**Exercise instructions**
Return the entire listing, word for word.
----
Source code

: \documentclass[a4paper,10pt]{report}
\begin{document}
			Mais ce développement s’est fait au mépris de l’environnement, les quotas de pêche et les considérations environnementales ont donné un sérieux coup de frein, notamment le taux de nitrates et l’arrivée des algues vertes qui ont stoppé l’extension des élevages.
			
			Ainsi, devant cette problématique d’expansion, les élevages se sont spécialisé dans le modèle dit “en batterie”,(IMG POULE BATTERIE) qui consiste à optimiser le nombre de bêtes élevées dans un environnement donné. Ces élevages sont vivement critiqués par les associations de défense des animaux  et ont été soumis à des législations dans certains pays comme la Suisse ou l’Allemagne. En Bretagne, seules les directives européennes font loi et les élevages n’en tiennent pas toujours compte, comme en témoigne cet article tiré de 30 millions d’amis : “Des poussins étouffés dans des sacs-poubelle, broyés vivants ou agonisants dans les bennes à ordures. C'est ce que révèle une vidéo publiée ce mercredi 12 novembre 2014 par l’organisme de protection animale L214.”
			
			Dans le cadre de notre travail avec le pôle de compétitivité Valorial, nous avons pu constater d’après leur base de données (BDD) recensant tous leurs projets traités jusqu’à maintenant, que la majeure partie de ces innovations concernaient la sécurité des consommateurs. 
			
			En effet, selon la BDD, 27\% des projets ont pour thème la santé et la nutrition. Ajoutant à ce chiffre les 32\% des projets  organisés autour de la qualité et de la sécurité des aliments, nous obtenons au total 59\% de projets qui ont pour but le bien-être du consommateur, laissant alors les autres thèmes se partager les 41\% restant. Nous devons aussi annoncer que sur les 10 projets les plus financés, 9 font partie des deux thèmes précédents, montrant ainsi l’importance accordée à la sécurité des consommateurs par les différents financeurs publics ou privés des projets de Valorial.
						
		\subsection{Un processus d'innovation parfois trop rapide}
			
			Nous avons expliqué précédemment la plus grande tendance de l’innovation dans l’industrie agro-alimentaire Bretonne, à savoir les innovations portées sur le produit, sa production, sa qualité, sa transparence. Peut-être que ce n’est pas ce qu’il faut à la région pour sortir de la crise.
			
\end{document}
----
**Response**
Source code

: \documentclass[a4paper,10pt]{report}
\begin{document}
			Mais ce développement s’est fait au mépris de l’environnement, les quotas de pêche et les considérations environnementales ont donné un sérieux coup de frein, notamment le taux de nitrates et l’arrivée des algues vertes qui ont stoppé l’extension des élevages.
			
			Ainsi, devant cette problématique d’expansion, les élevages se sont spécialisé dans le modèle dit “en batterie”,(IMG POULE BATTERIE) qui consiste à optimiser le nombre de bêtes élevées dans un environnement donné. Ces élevages sont vivement critiqués par les associations de défense des animaux  et ont été soumis à des législations dans certains pays comme la Suisse ou l’Allemagne. En Bretagne, seules les directives européennes font loi et les élevages n’en tiennent pas toujours compte, comme en témoigne cet article tiré de 30 millions d’amis : “Des poussins étouffés dans des sacs-poubelle, broyés vivants ou agonisants dans les bennes à ordures. C'est ce que révèle une vidéo publiée ce mercredi 12 novembre 2014 par l’organisme de protection animale L214.”
			
			Dans le cadre de notre travail avec le pôle de compétitivité Valorial, nous avons pu constater d’après leur base de données (BDD) recensant tous leurs projets traités jusqu’à maintenant, que la majeure partie de ces innovations concernaient la sécurité des consommateurs. 
			
			En effet, selon la BDD, 27\% des projets ont pour thème la santé et la nutrition. Ajoutant à ce chiffre les 32\% des projets  organisés autour de la qualité et de la sécurité des aliments, nous obtenons au total 59\% de projets qui ont pour but le bien-être du consommateur, laissant alors les autres thèmes se partager les 41\% restant. Nous devons aussi annoncer que sur les 10 projets les plus financés, 9 font partie des deux thèmes précédents, montrant ainsi l’importance accordée à la sécurité des consommateurs par les différents financeurs publics ou privés des projets de Valorial.
						
		\subsection{Un processus d'innovation parfois trop rapide}
			
			Nous avons expliqué précédemment la plus grande tendance de l’innovation dans l’industrie agro-alimentaire Bretonne, à savoir les innovations portées sur le produit, sa production, sa qualité, sa transparence. Peut-être que ce n’est pas ce qu’il faut à la région pour sortir de la crise.
			
\end{document}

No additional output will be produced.